[Stored dataset items]
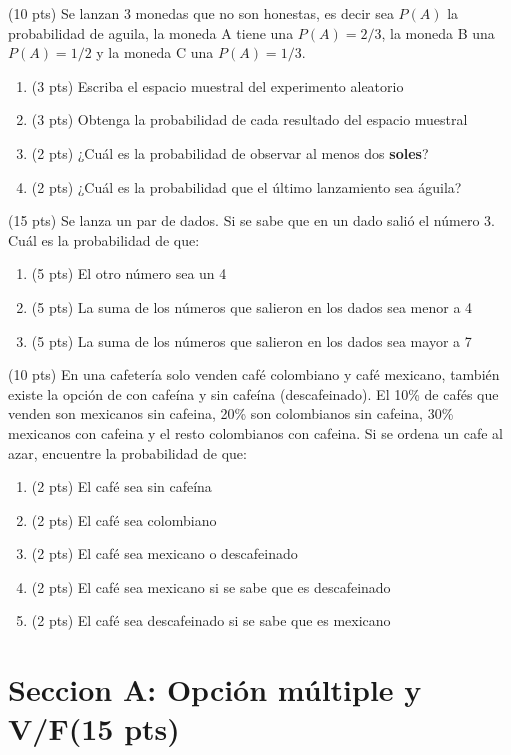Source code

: \documentclass[addpoints]{exam}
\theoremstyle{mytheor}
\begin{document}
\begin{questions}
  \question (10 pts) Se lanzan 3 monedas que no son honestas, es decir sea $P(A)$ la probabilidad de aguila, la moneda A tiene una $P(A) = 2/3$, la moneda B una $P(A) = 1/2$ y la moneda C una $P(A) = 1/3$.
  
  \begin{enumerate}[label=\Alph*)]
  \item (3 pts) Escriba el espacio muestral del experimento aleatorio
  \item (3 pts) Obtenga la probabilidad de cada resultado del espacio muestral
  \item (2 pts) ¿Cuál es la probabilidad de observar al menos dos \textbf{soles}?
  \item (2 pts) ¿Cuál es la probabilidad que el último lanzamiento sea águila?
  \end{enumerate}
  
\question (15 pts) Se lanza un par de dados. Si se sabe que en un dado salió el número 3. Cuál es la probabilidad de que:
\begin{enumerate}[label=\Alph*)]
\item (5 pts) El otro número sea un 4
\item (5 pts) La suma de los números que salieron en los dados sea menor a 4
\item (5 pts) La suma de los números que salieron en los dados sea mayor a 7
\end{enumerate}

\question (10 pts) En una cafetería solo venden café colombiano y café mexicano, también existe la opción de con cafeína y sin cafeína (descafeinado). El 10\% de cafés que venden son mexicanos sin cafeina, 20\% son colombianos sin cafeina, 30\% mexicanos con cafeina y el resto colombianos con cafeina. Si se ordena un cafe al azar, encuentre la probabilidad de que:
\begin{enumerate}[label=\Alph*)]
\item (2 pts) El café sea sin cafeína
\item (2 pts) El café sea colombiano
\item (2 pts) El café sea mexicano o descafeinado
\item (2 pts) El café sea mexicano si se sabe que es descafeinado
\item (2 pts) El café sea descafeinado si se sabe que es mexicano

\end{enumerate}
\end{questions}


  \section*{Seccion A: Opción múltiple y V/F(15 pts)}
  
\end{document}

Exercise aim — Copy out exactly the lines running from the line with "(10 pts) En" to the end of the records, inclusive.

Task output —
\question (10 pts) En una cafetería solo venden café colombiano y café mexicano, también existe la opción de con cafeína y sin cafeína (descafeinado). El 10\% de cafés que venden son mexicanos sin cafeina, 20\% son colombianos sin cafeina, 30\% mexicanos con cafeina y el resto colombianos con cafeina. Si se ordena un cafe al azar, encuentre la probabilidad de que:
\begin{enumerate}[label=\Alph*)]
\item (2 pts) El café sea sin cafeína
\item (2 pts) El café sea colombiano
\item (2 pts) El café sea mexicano o descafeinado
\item (2 pts) El café sea mexicano si se sabe que es descafeinado
\item (2 pts) El café sea descafeinado si se sabe que es mexicano

\end{enumerate}
\end{questions}


  \section*{Seccion A: Opción múltiple y V/F(15 pts)}
  
\end{document}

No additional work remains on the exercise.